Earlier this month, the Sun-Times' Maudlyne Ihejirika attended one of these trainings, where civilians are also invited to offer the trainees perspective from Chicago's communities. She writes about a "body language of discomfort on both sides" during one segment where attendees are shown “painful Civil Rights era images of police attacking peaceful protesters, or smiling under trees where black bodies hung in lynchings.” As described by Ihejirika, both sides spoke openly about the topic. But, “When officers were asked if they could admit some bad acts by fellow officers have caused the community distrust, there was radio silence.”
This is the city where police assassinated 21-year-old Black Panther leader Fred Hampton in 1969. This is the city where former CPD commander Jon Burge and his so-called “midnight crew” allegedly tortured hundreds of black men in Chicago from 1972 to 1991. Last April, the mayor’s Police Accountability Task Force lambasted the police department as an institution with little regard for the sanctity of black and brown lives.
So race is a major issue. But, Calloway says, “that’s America.”
“America is trying to tackle the same issues, not just the police, not just the city, it’s America,” he says. “Watch the news or look at the last election cycle…But we are an agency committed to working through our [issues] as best we can.
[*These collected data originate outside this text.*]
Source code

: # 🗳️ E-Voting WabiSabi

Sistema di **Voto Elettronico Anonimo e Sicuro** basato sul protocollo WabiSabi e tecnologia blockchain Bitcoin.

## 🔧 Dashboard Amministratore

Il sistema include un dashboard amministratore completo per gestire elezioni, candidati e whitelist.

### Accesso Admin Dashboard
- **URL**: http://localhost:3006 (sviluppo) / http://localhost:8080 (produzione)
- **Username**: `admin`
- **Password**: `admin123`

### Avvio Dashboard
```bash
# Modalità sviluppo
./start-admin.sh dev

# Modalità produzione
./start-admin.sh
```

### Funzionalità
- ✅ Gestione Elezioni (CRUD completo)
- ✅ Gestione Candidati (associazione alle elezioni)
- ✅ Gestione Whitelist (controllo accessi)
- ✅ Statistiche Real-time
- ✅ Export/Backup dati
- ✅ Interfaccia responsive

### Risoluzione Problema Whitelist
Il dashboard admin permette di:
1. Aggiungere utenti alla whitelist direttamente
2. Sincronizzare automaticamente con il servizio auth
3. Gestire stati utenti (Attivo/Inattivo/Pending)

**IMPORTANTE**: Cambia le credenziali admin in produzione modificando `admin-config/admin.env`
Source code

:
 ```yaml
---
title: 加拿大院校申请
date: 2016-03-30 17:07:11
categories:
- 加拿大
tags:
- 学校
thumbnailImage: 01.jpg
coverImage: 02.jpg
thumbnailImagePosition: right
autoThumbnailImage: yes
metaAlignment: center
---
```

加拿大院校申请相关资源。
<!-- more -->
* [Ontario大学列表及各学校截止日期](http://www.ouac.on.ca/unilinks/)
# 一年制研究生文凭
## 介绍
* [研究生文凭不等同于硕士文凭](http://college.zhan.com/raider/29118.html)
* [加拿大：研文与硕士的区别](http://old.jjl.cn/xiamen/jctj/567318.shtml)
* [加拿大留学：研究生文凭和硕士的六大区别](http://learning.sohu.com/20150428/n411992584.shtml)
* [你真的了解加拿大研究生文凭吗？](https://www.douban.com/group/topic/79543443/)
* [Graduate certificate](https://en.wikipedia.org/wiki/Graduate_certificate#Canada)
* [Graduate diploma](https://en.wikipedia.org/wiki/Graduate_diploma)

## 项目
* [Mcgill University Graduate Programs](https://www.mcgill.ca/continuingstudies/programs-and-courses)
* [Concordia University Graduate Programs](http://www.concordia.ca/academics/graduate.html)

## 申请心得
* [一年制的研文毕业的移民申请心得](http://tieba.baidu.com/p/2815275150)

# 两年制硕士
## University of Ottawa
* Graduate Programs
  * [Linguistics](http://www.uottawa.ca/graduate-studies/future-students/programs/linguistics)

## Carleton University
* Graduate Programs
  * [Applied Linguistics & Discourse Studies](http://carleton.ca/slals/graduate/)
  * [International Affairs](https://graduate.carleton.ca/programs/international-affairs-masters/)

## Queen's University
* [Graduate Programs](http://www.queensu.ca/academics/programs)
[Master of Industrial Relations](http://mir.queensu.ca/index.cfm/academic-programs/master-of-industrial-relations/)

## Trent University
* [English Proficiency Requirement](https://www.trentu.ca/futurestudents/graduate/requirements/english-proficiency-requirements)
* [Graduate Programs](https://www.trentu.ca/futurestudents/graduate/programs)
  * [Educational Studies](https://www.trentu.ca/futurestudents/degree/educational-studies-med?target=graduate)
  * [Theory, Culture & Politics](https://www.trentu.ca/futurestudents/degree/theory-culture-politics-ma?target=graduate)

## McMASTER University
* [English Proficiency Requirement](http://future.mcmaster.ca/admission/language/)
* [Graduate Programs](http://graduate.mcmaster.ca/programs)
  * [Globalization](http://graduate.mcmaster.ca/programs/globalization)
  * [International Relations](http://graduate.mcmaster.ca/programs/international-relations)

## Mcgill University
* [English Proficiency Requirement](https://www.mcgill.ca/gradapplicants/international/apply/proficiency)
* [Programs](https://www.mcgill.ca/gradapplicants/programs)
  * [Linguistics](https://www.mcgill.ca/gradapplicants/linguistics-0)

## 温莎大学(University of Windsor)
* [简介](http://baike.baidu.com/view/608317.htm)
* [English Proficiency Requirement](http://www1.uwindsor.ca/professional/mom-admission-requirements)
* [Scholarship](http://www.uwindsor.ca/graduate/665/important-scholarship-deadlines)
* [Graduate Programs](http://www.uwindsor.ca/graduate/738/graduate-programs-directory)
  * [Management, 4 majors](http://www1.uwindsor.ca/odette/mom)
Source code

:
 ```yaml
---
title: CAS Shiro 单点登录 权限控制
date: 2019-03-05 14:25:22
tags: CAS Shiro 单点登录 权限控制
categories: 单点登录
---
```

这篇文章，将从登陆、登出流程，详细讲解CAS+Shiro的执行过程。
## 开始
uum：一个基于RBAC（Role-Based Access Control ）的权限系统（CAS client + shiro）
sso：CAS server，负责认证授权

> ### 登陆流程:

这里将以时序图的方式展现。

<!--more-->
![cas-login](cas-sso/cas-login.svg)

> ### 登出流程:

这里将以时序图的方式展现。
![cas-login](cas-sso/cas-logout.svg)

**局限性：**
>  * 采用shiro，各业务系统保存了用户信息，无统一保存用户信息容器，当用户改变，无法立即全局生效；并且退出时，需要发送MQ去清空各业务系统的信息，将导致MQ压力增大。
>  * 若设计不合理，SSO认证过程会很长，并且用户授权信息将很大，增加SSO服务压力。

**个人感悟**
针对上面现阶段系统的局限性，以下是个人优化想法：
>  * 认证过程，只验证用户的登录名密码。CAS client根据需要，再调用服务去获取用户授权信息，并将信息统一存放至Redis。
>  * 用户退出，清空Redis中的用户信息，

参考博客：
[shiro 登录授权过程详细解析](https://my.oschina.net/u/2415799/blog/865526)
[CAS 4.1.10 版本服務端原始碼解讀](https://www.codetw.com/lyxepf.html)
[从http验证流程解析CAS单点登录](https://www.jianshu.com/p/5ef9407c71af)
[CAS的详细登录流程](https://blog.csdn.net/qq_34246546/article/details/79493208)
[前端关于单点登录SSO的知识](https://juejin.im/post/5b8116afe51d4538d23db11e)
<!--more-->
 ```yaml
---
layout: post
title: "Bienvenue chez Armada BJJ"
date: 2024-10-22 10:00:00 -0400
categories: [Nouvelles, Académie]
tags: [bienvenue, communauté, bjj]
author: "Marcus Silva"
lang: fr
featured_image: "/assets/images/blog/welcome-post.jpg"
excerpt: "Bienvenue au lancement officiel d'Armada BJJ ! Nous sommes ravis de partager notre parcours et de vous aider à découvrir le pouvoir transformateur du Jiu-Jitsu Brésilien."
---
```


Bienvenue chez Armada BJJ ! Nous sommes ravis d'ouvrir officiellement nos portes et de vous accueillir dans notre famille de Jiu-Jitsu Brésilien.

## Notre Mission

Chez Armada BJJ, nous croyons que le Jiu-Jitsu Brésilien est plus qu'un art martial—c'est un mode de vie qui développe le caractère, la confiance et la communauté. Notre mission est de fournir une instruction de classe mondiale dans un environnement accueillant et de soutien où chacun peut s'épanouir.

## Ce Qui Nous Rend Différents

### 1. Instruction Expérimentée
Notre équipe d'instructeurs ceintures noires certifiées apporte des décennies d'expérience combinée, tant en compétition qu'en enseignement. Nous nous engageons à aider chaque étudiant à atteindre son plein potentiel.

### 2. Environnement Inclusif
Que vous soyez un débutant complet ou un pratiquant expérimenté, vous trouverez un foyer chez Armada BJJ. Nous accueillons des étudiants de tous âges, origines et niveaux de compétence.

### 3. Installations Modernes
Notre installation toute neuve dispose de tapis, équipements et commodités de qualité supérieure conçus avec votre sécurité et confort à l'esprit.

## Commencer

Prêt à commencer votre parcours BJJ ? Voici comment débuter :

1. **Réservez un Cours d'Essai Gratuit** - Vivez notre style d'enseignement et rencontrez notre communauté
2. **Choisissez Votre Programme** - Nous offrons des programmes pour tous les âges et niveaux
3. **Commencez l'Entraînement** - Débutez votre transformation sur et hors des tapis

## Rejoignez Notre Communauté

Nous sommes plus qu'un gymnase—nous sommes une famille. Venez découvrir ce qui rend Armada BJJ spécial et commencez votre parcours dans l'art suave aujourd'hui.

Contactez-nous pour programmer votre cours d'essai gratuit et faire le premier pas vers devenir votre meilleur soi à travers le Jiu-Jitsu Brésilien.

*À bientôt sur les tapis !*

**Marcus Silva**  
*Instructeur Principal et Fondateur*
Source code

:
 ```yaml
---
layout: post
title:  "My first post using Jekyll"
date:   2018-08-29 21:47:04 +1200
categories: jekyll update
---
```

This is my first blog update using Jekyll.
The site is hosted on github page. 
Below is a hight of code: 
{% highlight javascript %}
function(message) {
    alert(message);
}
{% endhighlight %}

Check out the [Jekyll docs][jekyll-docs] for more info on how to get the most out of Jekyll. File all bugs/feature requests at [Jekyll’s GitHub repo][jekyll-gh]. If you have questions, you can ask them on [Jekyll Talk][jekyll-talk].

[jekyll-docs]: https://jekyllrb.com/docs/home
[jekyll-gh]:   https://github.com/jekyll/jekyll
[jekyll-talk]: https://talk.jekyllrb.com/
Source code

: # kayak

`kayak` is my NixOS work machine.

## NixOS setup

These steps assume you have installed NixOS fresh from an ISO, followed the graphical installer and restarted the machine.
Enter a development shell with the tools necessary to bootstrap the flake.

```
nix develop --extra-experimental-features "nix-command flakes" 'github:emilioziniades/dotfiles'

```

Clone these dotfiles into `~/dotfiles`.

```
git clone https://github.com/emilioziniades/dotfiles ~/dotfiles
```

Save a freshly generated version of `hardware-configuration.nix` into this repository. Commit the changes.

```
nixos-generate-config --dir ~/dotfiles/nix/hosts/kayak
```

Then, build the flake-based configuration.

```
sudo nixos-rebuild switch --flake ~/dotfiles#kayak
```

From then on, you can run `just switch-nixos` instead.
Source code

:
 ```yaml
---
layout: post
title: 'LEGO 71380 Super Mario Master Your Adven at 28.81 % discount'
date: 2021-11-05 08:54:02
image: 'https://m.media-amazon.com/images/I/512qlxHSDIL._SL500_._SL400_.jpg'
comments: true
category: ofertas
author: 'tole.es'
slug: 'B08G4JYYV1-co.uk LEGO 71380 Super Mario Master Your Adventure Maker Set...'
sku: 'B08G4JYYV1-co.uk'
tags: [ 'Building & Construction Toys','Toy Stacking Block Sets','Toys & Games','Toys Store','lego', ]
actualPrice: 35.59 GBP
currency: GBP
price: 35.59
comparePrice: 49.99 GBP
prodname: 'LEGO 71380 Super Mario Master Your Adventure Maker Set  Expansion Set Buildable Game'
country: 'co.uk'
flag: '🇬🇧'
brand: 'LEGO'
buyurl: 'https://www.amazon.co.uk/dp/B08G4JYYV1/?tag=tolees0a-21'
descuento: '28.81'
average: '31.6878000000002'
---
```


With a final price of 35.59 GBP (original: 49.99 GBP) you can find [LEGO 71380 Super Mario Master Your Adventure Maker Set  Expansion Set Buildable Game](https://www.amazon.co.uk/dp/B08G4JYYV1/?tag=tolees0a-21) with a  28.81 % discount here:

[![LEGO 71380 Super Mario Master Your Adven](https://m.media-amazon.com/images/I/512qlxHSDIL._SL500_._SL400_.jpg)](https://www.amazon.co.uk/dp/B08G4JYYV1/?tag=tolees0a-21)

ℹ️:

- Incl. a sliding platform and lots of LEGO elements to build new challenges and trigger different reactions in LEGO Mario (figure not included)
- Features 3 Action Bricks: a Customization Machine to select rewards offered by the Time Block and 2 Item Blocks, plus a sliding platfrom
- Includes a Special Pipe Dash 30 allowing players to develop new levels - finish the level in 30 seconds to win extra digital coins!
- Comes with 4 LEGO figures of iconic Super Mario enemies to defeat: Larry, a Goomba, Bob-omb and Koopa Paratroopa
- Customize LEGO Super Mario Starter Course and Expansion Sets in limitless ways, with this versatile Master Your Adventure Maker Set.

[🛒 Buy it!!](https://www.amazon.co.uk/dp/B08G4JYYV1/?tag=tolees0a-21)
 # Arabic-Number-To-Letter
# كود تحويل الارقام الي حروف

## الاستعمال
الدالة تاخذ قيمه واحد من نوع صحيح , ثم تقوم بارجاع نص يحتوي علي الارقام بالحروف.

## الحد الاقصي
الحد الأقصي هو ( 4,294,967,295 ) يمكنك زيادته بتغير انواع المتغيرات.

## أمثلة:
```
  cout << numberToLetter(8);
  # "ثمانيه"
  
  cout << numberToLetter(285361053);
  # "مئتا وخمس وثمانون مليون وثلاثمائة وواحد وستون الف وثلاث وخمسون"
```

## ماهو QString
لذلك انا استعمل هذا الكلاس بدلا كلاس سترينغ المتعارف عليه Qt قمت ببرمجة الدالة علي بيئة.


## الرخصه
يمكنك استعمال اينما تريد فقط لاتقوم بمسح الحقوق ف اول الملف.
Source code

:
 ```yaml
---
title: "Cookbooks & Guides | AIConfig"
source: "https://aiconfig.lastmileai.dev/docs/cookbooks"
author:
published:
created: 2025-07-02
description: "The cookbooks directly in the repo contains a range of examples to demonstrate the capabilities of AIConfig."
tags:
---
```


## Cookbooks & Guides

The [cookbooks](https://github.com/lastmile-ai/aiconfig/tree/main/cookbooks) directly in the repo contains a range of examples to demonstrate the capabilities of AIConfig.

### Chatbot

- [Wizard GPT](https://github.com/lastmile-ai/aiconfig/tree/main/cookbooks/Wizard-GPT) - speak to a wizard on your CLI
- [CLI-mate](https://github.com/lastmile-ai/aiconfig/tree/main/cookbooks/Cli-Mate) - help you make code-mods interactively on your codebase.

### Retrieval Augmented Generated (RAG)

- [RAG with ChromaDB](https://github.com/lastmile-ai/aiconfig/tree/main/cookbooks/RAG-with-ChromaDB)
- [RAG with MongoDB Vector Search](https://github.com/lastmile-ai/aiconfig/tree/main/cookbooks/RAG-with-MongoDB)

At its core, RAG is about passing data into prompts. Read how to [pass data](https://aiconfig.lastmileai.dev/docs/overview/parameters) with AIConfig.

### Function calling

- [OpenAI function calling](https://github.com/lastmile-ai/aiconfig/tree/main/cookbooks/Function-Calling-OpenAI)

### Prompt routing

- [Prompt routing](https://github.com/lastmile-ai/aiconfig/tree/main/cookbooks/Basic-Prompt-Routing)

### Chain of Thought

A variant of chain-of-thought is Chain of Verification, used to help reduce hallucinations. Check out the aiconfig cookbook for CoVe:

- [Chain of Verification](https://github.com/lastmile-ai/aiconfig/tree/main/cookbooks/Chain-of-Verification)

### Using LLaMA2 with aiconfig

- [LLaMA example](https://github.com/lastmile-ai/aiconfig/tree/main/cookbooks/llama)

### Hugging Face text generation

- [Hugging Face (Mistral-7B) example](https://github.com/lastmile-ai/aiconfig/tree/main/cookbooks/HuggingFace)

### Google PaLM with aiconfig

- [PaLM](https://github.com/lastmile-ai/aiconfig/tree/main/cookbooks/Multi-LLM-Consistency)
And hopefully provide some awareness to our members to see things through a different lens.”
The DOJ report hadn’t come out when the cadets finish their day-long session at the Holocaust museum in December. But our aspiring black policewoman knows she is entering the policing profession at a time when the stakes are high. She says it’s up to her and the rest of her class to finally be a part of the solution. “I’m hoping,” she says, “that my face will be a comfort zone to some of those communities that are being most affected negatively by the police.”